3.2.6 Datagram versus Stream Sockets

With all its reliability problems, you might wonder why anyone uses UDP. The answer is that most client/server programs on the Internet use TCP stream sockets instead. In most cases, TCP is the right solution for you, too.

There are some circumstances, however, in which UDP might be a better choice. For example, time servers use UDP datagrams to transmit the time of day to clients who use the information for clock synchronization. If a datagram disappears in transit, it's neither necessary nor desirable to retransmit it because by the time it arrives it will no longer be relevant.

UDP is also preferred when the interaction between one host and the other is very short. The length of time to set up and take down a TCP connection is about eightfold greater than the exchange of a single byte of data via UDP (for details, see [Stevens 1996]). If relatively small amounts of data are being exchanged, the TCP setup time will dominate performance. Even after a TCP connection is established, each transmitted byte consumes more bandwidth than UDP because of the additional overhead for ensuring reliability.

Another common scenario occurs when a host must send the same data to many places; for example, it wants to transmit a video stream to multiple viewers. The overhead to set up and manage a large number of TCP connections can quickly exhaust operating system resources, because a different socket must be used for each connection. In contrast, sending a series of UDP datagrams is much more sparing of resources. The same socket can be reused to send datagrams to many hosts.

Whereas TCP is always a one-to-one connection, UDP also allows one-to-many and many-to-many transmissions. At one end of the spectrum, you can address a UDP datagram to the "broadcast address," broadcasting a message to all listening hosts on the local area network. At the other end of the spectrum, you can target a message to a predefined group of hosts using the "multicast" facility of modern IP implementations. These advanced features are covered in Chapters 20 and 21.

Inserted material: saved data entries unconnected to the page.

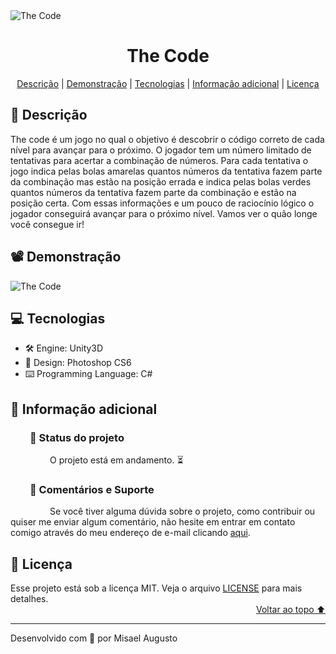 <img id="cover" align="center" src="https://ik.imagekit.io/ocq8ayf2ug/the-code-cover_Ul8n48l5Png.png" alt="The Code" />

<h1 id="title" align="center">The Code</h1>

<div align="center">
  <a href="#description">Descrição</a> |
  <a href="#preview">Demonstração</a> |
  <a href="#technologies">Tecnologias</a> |
  <a href="#info">Informação adicional</a> |
  <a href="#license">Licença</a>
</div>

<h2 id="description">📑️ Descrição</h2>
<p>
  The code é um jogo no qual o objetivo é descobrir o código correto de cada nível para avançar para o próximo. O jogador tem um número limitado de tentativas para acertar a combinação de números. Para cada tentativa o jogo indica pelas bolas amarelas quantos números da tentativa fazem parte da combinação mas estão na posição errada e indica pelas bolas verdes quantos números da tentativa fazem parte da combinação e estão na posição certa. Com essas informações e um pouco de raciocínio lógico o jogador conseguirá avançar para o próximo nível. Vamos ver o quão longe você consegue ir!
</p>

<h2 id="preview">📽️ Demonstração</h2>

<img src="https://ik.imagekit.io/ocq8ayf2ug/the-code-preview__tQN66WnL5.gif" alt="The Code"/>

<h2 id="technologies">💻️ Tecnologias</h2>
<ul>
  <li>🛠️ Engine: Unity3D</li>
  <li>📱️ Design: Photoshop CS6</li>
  <li>⌨️ Programming Language: C#</li>
</ul>

<h2 id="info">📌️ Informação adicional</h2>
<h3 id="status">&nbsp;&nbsp;&nbsp;&nbsp;&nbsp;&nbsp;&nbsp;&nbsp;🔎️ Status do projeto</h3>
<p>
&nbsp;&nbsp;&nbsp;&nbsp;&nbsp;&nbsp;&nbsp;&nbsp;&nbsp;&nbsp;&nbsp;&nbsp;&nbsp;&nbsp;&nbsp;&nbsp;O projeto está em andamento. ⏳️</p>

<h3 id="feedback-support">&nbsp;&nbsp;&nbsp;&nbsp;&nbsp;&nbsp;&nbsp;&nbsp;💬️ Comentários e Suporte</h3>
<p>
&nbsp;&nbsp;&nbsp;&nbsp;&nbsp;&nbsp;&nbsp;&nbsp;&nbsp;&nbsp;&nbsp;&nbsp;&nbsp;&nbsp;&nbsp;&nbsp;Se você tiver alguma dúvida sobre o projeto, como contribuir ou quiser me enviar algum comentário, não hesite em entrar em contato comigo através do meu endereço de e-mail clicando <a href="https://mail.google.com/mail/u/0/?view=cm&fs=1&to=misael.augusto326@gmail.com&su=(Comentário ou Suporte) para 'The Code'&tf=1">aqui</a>.</p>

<h2 id="license">📜️ Licença</h2>
<div>
  <div>
    Esse projeto está sob a licença MIT. Veja o arquivo <a href="LICENSE">LICENSE</a> para mais detalhes.
  </div>
  <div align="right">
    <a href="#cover">Voltar ao topo ⬆️</a>
  </div>
</div>

---
<p>Desenvolvido com 💙️ por Misael Augusto</p>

The Internet's DNS is a common example of a UDP-based service. It is responsible for translating hostnames into IP addresses, and vice versa, using a loose-knit network of DNS servers. If a client does not get a response from a DNS server, it just retransmits its request. The overhead of an occasional lost datagram outweighs the overhead of setting up a new TCP connection for each request. Other common examples of UDP services include Sun's Network File System (NFS) and the Trivial File Transfer Protocol (TFTP). The latter is used by diskless workstations during boot in order to load their operating system over the network. UDP was originally chosen for this purpose because its implementation is relatively small. Therefore, UDP fit more easily into the limited ROM space available to workstations at the time the protocol was designed.

3.3 Socket Addressing

For the UNIX domain, which can be used only between two processes on the same host machine, addresses are simply paths on the host's filesystem, such as /usr/tmp/log. For the Internet domain, each socket address has three parts: the IP address, the port, and the protocol.

3.3.1 IP Addresses

Many of Perl's networking calls require you to work with IP addresses in the form of packed binary strings. IP addresses can be converted manually to binary format and back again using pack() and unpack() with a template of "C4" (four unsigned characters). For example, here's how to convert 18.157.0.125 into its packed form and then reverse the process:

($a,$b,$c,$d)      = split //./, '18.157.0.125';
$packed_ip_address = pack 'C4',$a,$b,$c,$d;
($a,$b,$c,$d)      = unpack 'C4',$packed_ip_address;
$dotted_ip_address = join '.', $a,$b,$c,$d;

Most hosts have two addresses, the "loopback" address 127.0.0.1 (often known by its symbolic name "localhost") and its public Internet address. The loopback address is associated with a device that loops transmissions back onto itself, allowing a client on the host to make an outgoing connection to a server running on the same host. Although this sounds a bit pointless, it is a powerful technique for application development, because it means that you can develop and test software on the local machine without access to the network.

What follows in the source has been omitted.